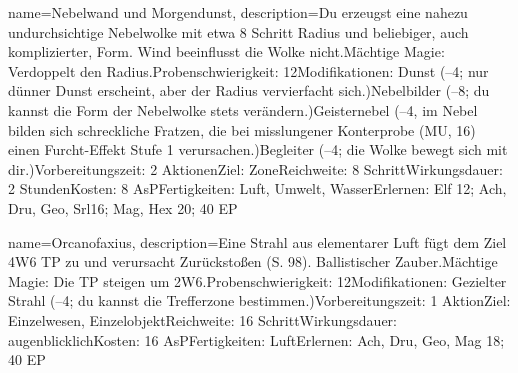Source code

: {
    name={Nebelwand und Morgendunst},
    description={Du erzeugst eine nahezu undurchsichtige Nebelwolke mit etwa 8 Schritt Radius und beliebiger, auch komplizierter, Form. Wind beeinflusst die Wolke nicht.\newline Mächtige Magie: Verdoppelt den Radius.\newline Probenschwierigkeit: 12\newline Modifikationen: Dunst (–4; nur dünner Dunst erscheint, aber der Radius vervierfacht sich.)\newline Nebelbilder (–8; du kannst die Form der Nebelwolke stets verändern.)\newline Geisternebel (–4, im Nebel bilden sich schreckliche Fratzen, die bei misslungener Konterprobe (MU, 16) einen Furcht-Effekt Stufe 1 verursachen.)\newline Begleiter (–4; die Wolke bewegt sich mit dir.)\newline Vorbereitungszeit: 2 Aktionen\newline Ziel: Zone\newline Reichweite: 8 Schritt\newline Wirkungsdauer: 2 Stunden\newline Kosten: 8 AsP\newline Fertigkeiten: Luft, Umwelt, Wasser\newline Erlernen: Elf 12; Ach, Dru, Geo, Srl16; Mag, Hex 20; 40 EP}
}


{
    name={Orcanofaxius},
    description={Eine Strahl aus elementarer Luft fügt dem Ziel 4W6 TP zu und verursacht Zurückstoßen (S. 98). Ballistischer Zauber.\newline Mächtige Magie: Die TP steigen um 2W6.\newline Probenschwierigkeit: 12\newline Modifikationen: Gezielter Strahl (–4; du kannst die Trefferzone bestimmen.)\newline Vorbereitungszeit: 1 Aktion\newline Ziel: Einzelwesen, Einzelobjekt\newline Reichweite: 16 Schritt\newline Wirkungsdauer: augenblicklich\newline Kosten: 16 AsP\newline Fertigkeiten: Luft\newline Erlernen: Ach, Dru, Geo, Mag 18; 40 EP}
}


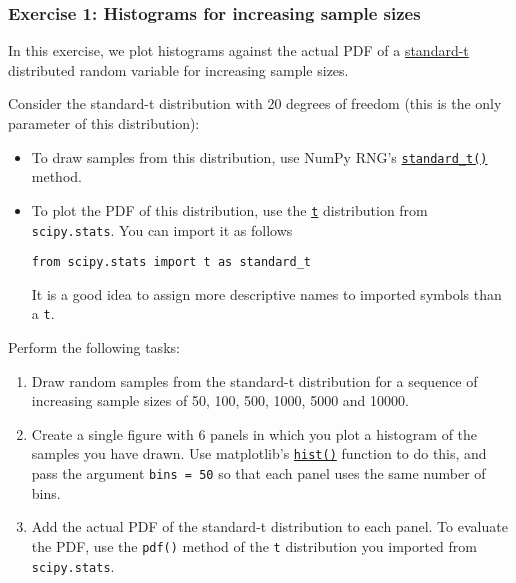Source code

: \documentclass{scrartcl}
\providecommand{\tightlist}{%
      \setlength{\itemsep}{0pt}\setlength{\parskip}{0pt}}
\begin{document}
    \hypertarget{exercise-1-histograms-for-increasing-sample-sizes}{%
\subsubsection{Exercise 1: Histograms for increasing sample
sizes}\label{exercise-1-histograms-for-increasing-sample-sizes}}

In this exercise, we plot histograms against the actual PDF of a
\href{https://en.wikipedia.org/wiki/Student\%27s_t-distribution}{standard-t}
distributed random variable for increasing sample sizes.

Consider the standard-t distribution with 20 degrees of freedom (this is
the only parameter of this distribution):

\begin{itemize}
\item
  To draw samples from this distribution, use NumPy RNG's
  \href{https://numpy.org/doc/stable/reference/random/generated/numpy.random.Generator.standard_t.html}{\texttt{standard\_t()}}
  method.
\item
  To plot the PDF of this distribution, use the
  \href{https://docs.scipy.org/doc/scipy/reference/generated/scipy.stats.t.html}{\texttt{t}}
  distribution from \texttt{scipy.stats}. You can import it as follows

\begin{verbatim}
from scipy.stats import t as standard_t
\end{verbatim}

  It is a good idea to assign more descriptive names to imported symbols
  than a \texttt{t}.
\end{itemize}

Perform the following tasks:

\begin{enumerate}
\def\labelenumi{\arabic{enumi}.}
\tightlist
\item
  Draw random samples from the standard-t distribution for a sequence of
  increasing sample sizes of 50, 100, 500, 1000, 5000 and 10000.
\item
  Create a single figure with 6 panels in which you plot a histogram of
  the samples you have drawn. Use matplotlib's
  \href{https://matplotlib.org/api/_as_gen/matplotlib.pyplot.hist.html}{\texttt{hist()}}
  function to do this, and pass the argument \texttt{bins\ =\ 50} so
  that each panel uses the same number of bins.
\item
  Add the actual PDF of the standard-t distribution to each panel. To
  evaluate the PDF, use the \texttt{pdf()} method of the \texttt{t}
  distribution you imported from \texttt{scipy.stats}.
\end{enumerate}
\end{document}
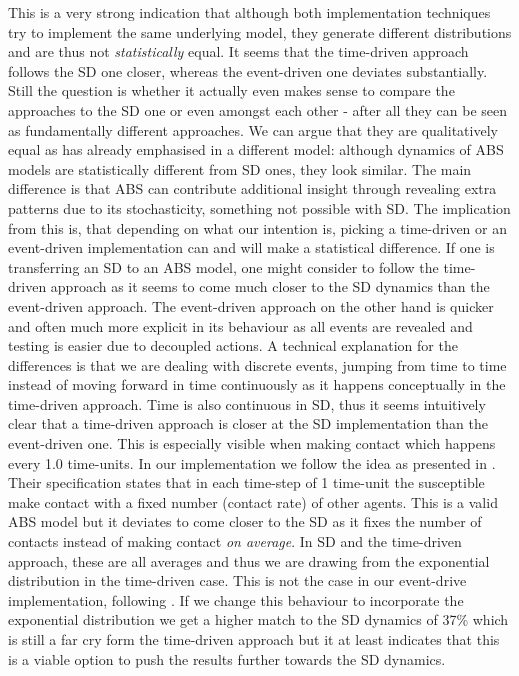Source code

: This is a very strong indication that although both implementation techniques try to implement the same underlying model, they generate different distributions and are thus not \textit{statistically} equal. It seems that the time-driven approach follows the SD one closer, whereas the event-driven one deviates substantially. 
Still the question is whether it actually even makes sense to compare the approaches to the SD one or even amongst each other - after all they can be seen as fundamentally different approaches. We can argue that they are qualitatively equal as \cite{figueredo_comparing_2014} has already emphasised in a different model: although dynamics of ABS models are statistically different from SD ones, they look similar. The main difference is that ABS can contribute additional insight through revealing extra patterns due to its stochasticity, something not possible with SD.
The implication from this is, that depending on what our intention is, picking a time-driven or an event-driven implementation can and will make a statistical difference. If one is transferring an SD to an ABS model, one might consider to follow the time-driven approach as it seems to come much closer to the SD dynamics than the event-driven approach. The event-driven approach on the other hand is quicker and often much more explicit in its behaviour as all events are revealed and testing is easier due to decoupled actions.
A technical explanation for the differences is that we are dealing with discrete events, jumping from time to time instead of moving forward in time continuously as it happens conceptually in the time-driven approach. Time is also continuous in SD, thus it seems intuitively clear that a time-driven approach is closer at the SD implementation than the event-driven one. This is especially visible when making contact which happens every 1.0 time-units.
In our implementation we follow the idea as presented in \cite{macal_agent-based_2010}. Their specification states that in each time-step of 1 time-unit the susceptible make contact with a fixed number (contact rate) of other agents. This is a valid ABS model but it deviates to come closer to the SD as it fixes the number of contacts instead of making contact \textit{on average}. In SD and the time-driven approach, these are all averages and thus we are drawing from the exponential distribution in the time-driven case. This is not the case in our event-drive implementation, following \cite{macal_agent-based_2010}. If we change this behaviour to incorporate the exponential distribution we get a higher match to the SD dynamics of 37\% which is still a far cry form the time-driven approach but it at least indicates that this is a viable option to push the results further towards the SD dynamics. 

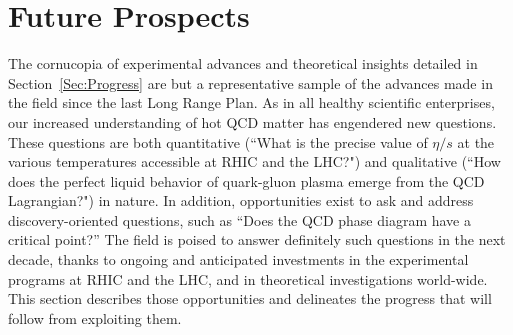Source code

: \section{Future Prospects}
\label{Sec:Future}
The cornucopia of experimental advances and theoretical insights detailed in Section~\ref{Sec:Progress}
are but a representative sample of the advances made in the field since the last Long Range Plan.
As in all healthy scientific enterprises, our increased understanding of hot QCD matter
has engendered new questions. 
These questions are both quantitative
(``What is the precise value of $\eta/s$ at the various temperatures accessible at RHIC and the LHC?")
and qualitative
(``How does the perfect liquid behavior of quark-gluon plasma emerge from the QCD Lagrangian?")
in nature. 
In addition, opportunities exist to ask and address discovery-oriented
questions, such as ``Does the QCD phase diagram have a critical point?''
The field is poised to answer definitely such questions in the next decade,
thanks to ongoing and anticipated investments in the experimental programs 
at RHIC and the LHC, and in theoretical investigations world-wide. 
This section describes those opportunities and delineates the
progress that will follow from exploiting them.







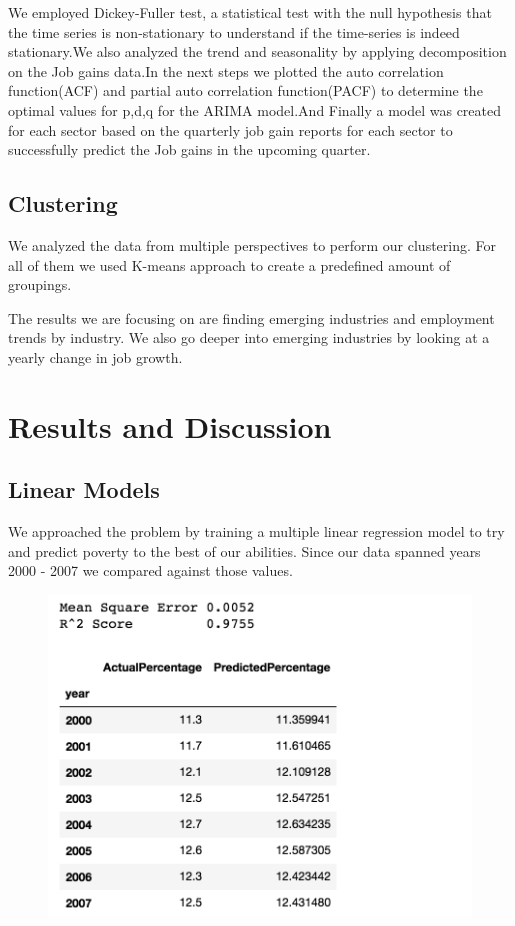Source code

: \documentclass[11pt,letterpaper]{article}
\begin{document}
We employed Dickey-Fuller test, a statistical test with the null hypothesis that the time series is non-stationary to understand if the time-series is indeed stationary.We also analyzed the trend and seasonality by applying decomposition on the Job gains data.In the next steps we plotted the auto correlation function(ACF) and partial auto correlation function(PACF) to determine the optimal values for p,d,q for the ARIMA model.And Finally a model was created for each sector based on the quarterly job gain reports for each sector to successfully predict the Job gains in the upcoming quarter.

\subsection{Clustering}
\label{ssec:cluster}

We analyzed the data from multiple perspectives to perform our clustering. For all of them we used  K-means approach to create a predefined amount of groupings. 

The results we are focusing on are finding emerging industries and employment trends by industry. We also go deeper into emerging industries by looking at a yearly change in job growth.


\section{Results and Discussion}

\subsection{Linear Models}
\label{ssec:linearResults}
We approached the problem by training a multiple linear regression model to try and predict poverty to the best of our abilities. Since our data spanned years 2000 - 2007 we compared against those values. 

\begin{figure}[h]
	\includegraphics[width=\linewidth]{"./pictures/Mse_Score_Predictions"}
\end{figure}
\end{document}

• [WORK TASK]
Check each line above for the string "next" and return those that contain it.

• [TASK SOLUTION]
The field is poised to answer definitely such questions in the next decade,
We employed Dickey-Fuller test, a statistical test with the null hypothesis that the time series is non-stationary to understand if the time-series is indeed stationary.We also analyzed the trend and seasonality by applying decomposition on the Job gains data.In the next steps we plotted the auto correlation function(ACF) and partial auto correlation function(PACF) to determine the optimal values for p,d,q for the ARIMA model.And Finally a model was created for each sector based on the quarterly job gain reports for each sector to successfully predict the Job gains in the upcoming quarter.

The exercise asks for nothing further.